Désormais, Sébastien Di Pasquale et quelques salariés parlent en « rôle ». Par exemple, le rôle planification demande au rôle commerce de prévenir son client de ne pas venir chercher sa pièce avant 18 heures. « Avant, le chargé de planification aurait serré les dents en espérant que ça passe. Désormais, puisqu’il ne demande plus à untel mais à un rôle, il ose », se réjouit le fondateur. Les salariés, des rôles, presque des numéros ? « Pour l’instant, c’est le cas. Mais c’est le temps que chacun se fasse à l’outil, et retienne qui fait quoi. Après, on reviendra au prénom », rassure-t-il. Car, même si la moyenne d’âge de L’Atelier du laser est jeune (30 ans), le changement désoriente. « Il faut du temps pour que les personnes ne voient plus le président comme le président mais à travers ses rôles », reconnaît Bernard-Marie Chiquet qui a accompagné 70 entreprises en France. « Mais on reviendra en octobre et en 2019 faire des piqûres de rappel pour les aider. »

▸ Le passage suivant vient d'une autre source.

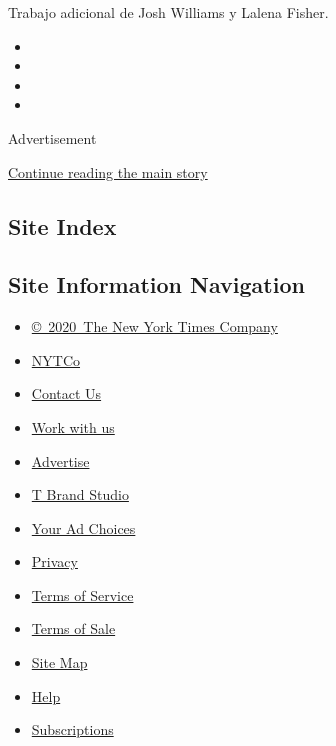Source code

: Trabajo adicional de Josh Williams y Lalena Fisher.

\begin{itemize}
\item
\item
\item
\item
\end{itemize}

Advertisement

\protect\hyperlink{after-bottom}{Continue reading the main story}

\hypertarget{site-index}{%
\subsection{Site Index}\label{site-index}}

\hypertarget{site-information-navigation}{%
\subsection{Site Information
Navigation}\label{site-information-navigation}}

\begin{itemize}
\tightlist
\item
  \href{https://help.nytimes3xbfgragh.onion/hc/en-us/articles/115014792127-Copyright-notice}{©~2020~The
  New York Times Company}
\end{itemize}

\begin{itemize}
\tightlist
\item
  \href{https://www.nytco.com/}{NYTCo}
\item
  \href{https://help.nytimes3xbfgragh.onion/hc/en-us/articles/115015385887-Contact-Us}{Contact
  Us}
\item
  \href{https://www.nytco.com/careers/}{Work with us}
\item
  \href{https://nytmediakit.com/}{Advertise}
\item
  \href{http://www.tbrandstudio.com/}{T Brand Studio}
\item
  \href{https://www.nytimes3xbfgragh.onion/privacy/cookie-policy\#how-do-i-manage-trackers}{Your
  Ad Choices}
\item
  \href{https://www.nytimes3xbfgragh.onion/privacy}{Privacy}
\item
  \href{https://help.nytimes3xbfgragh.onion/hc/en-us/articles/115014893428-Terms-of-service}{Terms
  of Service}
\item
  \href{https://help.nytimes3xbfgragh.onion/hc/en-us/articles/115014893968-Terms-of-sale}{Terms
  of Sale}
\item
  \href{https://spiderbites.nytimes3xbfgragh.onion}{Site Map}
\item
  \href{https://help.nytimes3xbfgragh.onion/hc/en-us}{Help}
\item
  \href{https://www.nytimes3xbfgragh.onion/subscription?campaignId=37WXW}{Subscriptions}
\end{itemize}
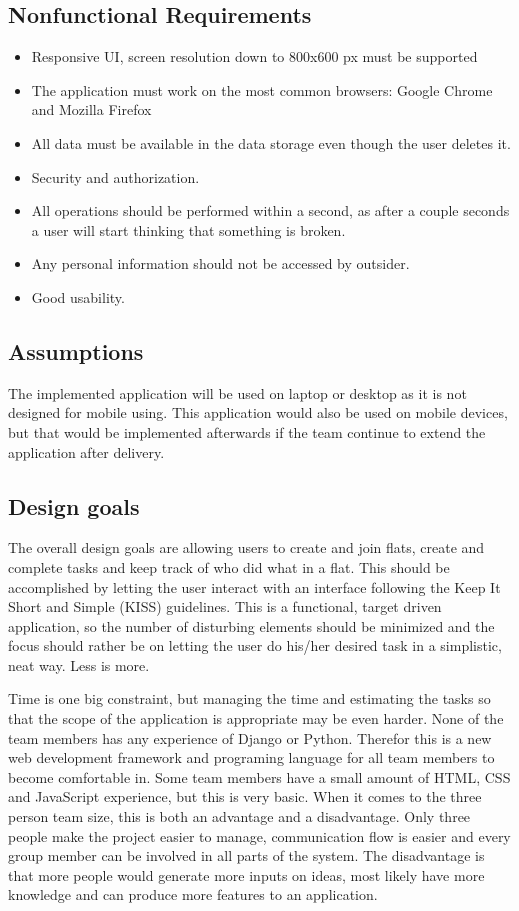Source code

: \documentclass{sig-alt-release2}
\begin{document}
\subsection{Nonfunctional Requirements}
\begin{itemize}
\item Responsive UI, screen resolution down to 800x600 px must be supported
\item The application must work on the most common browsers: Google Chrome and Mozilla Firefox 
\item All data must be available in the data storage even though the user deletes it.
\item Security and authorization.
\item All operations should be performed within a second, as after a couple seconds a user will start thinking that something is broken.
\item Any personal information should not be accessed by outsider.
\item Good usability.
\end{itemize}

\subsection{Assumptions}

The implemented application will be used on laptop or desktop as it is not designed for mobile using. This application would also be used on mobile devices, but that would be implemented afterwards if the team continue to extend the application after delivery. 

\subsection{Design goals}

The overall design goals are allowing users to create and join flats, create and
complete tasks and keep track of who did what in a flat. This should be
accomplished by letting the user interact with an interface following the Keep
It Short and Simple (KISS) guidelines. This is a functional, target driven
application, so the number of disturbing elements should be minimized and the
focus should rather be on letting the user do his/her desired task in a
simplistic, neat way. Less is more.

Time is one big constraint, but managing the time and estimating the tasks so
that the scope of the application is appropriate may be even harder. None of the
team members has any experience of Django or Python. Therefor this is a new web
development framework and programing language for all team members to become
comfortable in. Some team members have a small amount of HTML, CSS and
JavaScript experience, but this is very basic. When it comes to the three person
team size, this is both an advantage and a disadvantage. Only three people make
the project easier to manage, communication flow is easier and every group
member can be involved in all parts of the system. The disadvantage is that more
people would generate more inputs on ideas, most likely have more knowledge and
can produce more features to an application.
\end{document}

En attendant, Sébastien Di Pasquale et ses « flex » (pour flexibilité, un surnom qui évite d’employer le terme « salarié ») continuent d’encoder leurs rôles. « En moyenne, nous en avons 8 ou 9. Certains en ont 2, moi j’ai en 35. » S’il est tôt pour faire le bilan, l’ex-patron ne regrette ni les 50 000 euros ni le temps investis dans Holacracy, même si deux salariés sont partis. « Ça avance. Le rôle maintenance sait désormais qu’il a un budget de 40 000 euros par an, il ne vient plus me faire signer des devis de papier toilette ou de ramettes pour l’imprimante. » Dans son ancienne entreprise, Sébastien Di Pasquale avait connu une rupture : le lean manufacturing. « Le lean s’essouffle vite. Avec Holacracy, l’organisation fait qu’on est obligé de continuer », défend-il. Bilan dans un an.

Pour aller plus loin

La BD sur Holacracy réalisée par Bernard-Marie Chiquet et Étienne Appert, disponible gratuitement à l’adresse www.labdsurlholacracy.com

Holacracy ou entreprise libérée ?

Sortir de l’organisation hiérarchisée et pyramidale : le but des entreprises dites libérées et de celles qui adoptent Holacracy est le même. La manière d’y parvenir diffère. « Dans toutes les entreprises libérées, ce sont les patrons qui ont innové dans leur façon de manager. Avec Holacracy, il n’y a pas de héros libérateur, mais un outil à appliquer », explique Bernard-Marie Chiquet, le fondateur d’iGi Partners, spécialiste d’Holacracy en France. Une boîte à outils qui se paie : en moyenne 3 000 euros par salarié (et davantage dans les petites sociétés).

* Une holarchie est un système qui, comme le corps humain, se compose de parties sans lien hiérarchique de fonctionnement entre elles.